[RECORDS TO PROCESS Boundary: Start]

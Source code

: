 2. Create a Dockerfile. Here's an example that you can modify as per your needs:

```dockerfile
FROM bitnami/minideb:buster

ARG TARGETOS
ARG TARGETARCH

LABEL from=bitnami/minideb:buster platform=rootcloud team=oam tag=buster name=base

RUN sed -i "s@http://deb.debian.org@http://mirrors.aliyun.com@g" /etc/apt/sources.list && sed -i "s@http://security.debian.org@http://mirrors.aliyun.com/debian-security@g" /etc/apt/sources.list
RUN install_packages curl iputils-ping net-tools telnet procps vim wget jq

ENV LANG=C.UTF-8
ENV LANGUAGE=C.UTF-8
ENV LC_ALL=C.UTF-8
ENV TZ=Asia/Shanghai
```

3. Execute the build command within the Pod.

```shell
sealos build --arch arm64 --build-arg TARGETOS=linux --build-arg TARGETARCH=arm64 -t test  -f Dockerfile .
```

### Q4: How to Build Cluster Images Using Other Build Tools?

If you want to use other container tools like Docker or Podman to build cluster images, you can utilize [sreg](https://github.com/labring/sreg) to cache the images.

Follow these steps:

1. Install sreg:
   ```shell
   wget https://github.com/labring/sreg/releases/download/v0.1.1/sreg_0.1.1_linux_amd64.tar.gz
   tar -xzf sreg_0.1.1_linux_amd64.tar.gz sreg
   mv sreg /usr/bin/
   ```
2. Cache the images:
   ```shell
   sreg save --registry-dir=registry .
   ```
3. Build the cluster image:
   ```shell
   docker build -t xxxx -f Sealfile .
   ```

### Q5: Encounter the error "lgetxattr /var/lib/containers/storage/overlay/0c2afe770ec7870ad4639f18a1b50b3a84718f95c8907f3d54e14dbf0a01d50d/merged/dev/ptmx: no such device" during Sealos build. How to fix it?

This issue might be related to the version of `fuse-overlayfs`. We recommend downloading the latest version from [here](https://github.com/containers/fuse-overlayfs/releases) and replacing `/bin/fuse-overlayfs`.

[RECORDS TO PROCESS Boundary: End]

▶ EXERCISE OBJECTIVE: The records above must be transcribed without a single omission.

▶ OUTPUT BELOW:
Source code

: 2. Create a Dockerfile. Here's an example that you can modify as per your needs:

```dockerfile
FROM bitnami/minideb:buster

ARG TARGETOS
ARG TARGETARCH

LABEL from=bitnami/minideb:buster platform=rootcloud team=oam tag=buster name=base

RUN sed -i "s@http://deb.debian.org@http://mirrors.aliyun.com@g" /etc/apt/sources.list && sed -i "s@http://security.debian.org@http://mirrors.aliyun.com/debian-security@g" /etc/apt/sources.list
RUN install_packages curl iputils-ping net-tools telnet procps vim wget jq

ENV LANG=C.UTF-8
ENV LANGUAGE=C.UTF-8
ENV LC_ALL=C.UTF-8
ENV TZ=Asia/Shanghai
```

3. Execute the build command within the Pod.

```shell
sealos build --arch arm64 --build-arg TARGETOS=linux --build-arg TARGETARCH=arm64 -t test  -f Dockerfile .
```

### Q4: How to Build Cluster Images Using Other Build Tools?

If you want to use other container tools like Docker or Podman to build cluster images, you can utilize [sreg](https://github.com/labring/sreg) to cache the images.

Follow these steps:

1. Install sreg:
   ```shell
   wget https://github.com/labring/sreg/releases/download/v0.1.1/sreg_0.1.1_linux_amd64.tar.gz
   tar -xzf sreg_0.1.1_linux_amd64.tar.gz sreg
   mv sreg /usr/bin/
   ```
2. Cache the images:
   ```shell
   sreg save --registry-dir=registry .
   ```
3. Build the cluster image:
   ```shell
   docker build -t xxxx -f Sealfile .
   ```

### Q5: Encounter the error "lgetxattr /var/lib/containers/storage/overlay/0c2afe770ec7870ad4639f18a1b50b3a84718f95c8907f3d54e14dbf0a01d50d/merged/dev/ptmx: no such device" during Sealos build. How to fix it?

This issue might be related to the version of `fuse-overlayfs`. We recommend downloading the latest version from [here](https://github.com/containers/fuse-overlayfs/releases) and replacing `/bin/fuse-overlayfs`.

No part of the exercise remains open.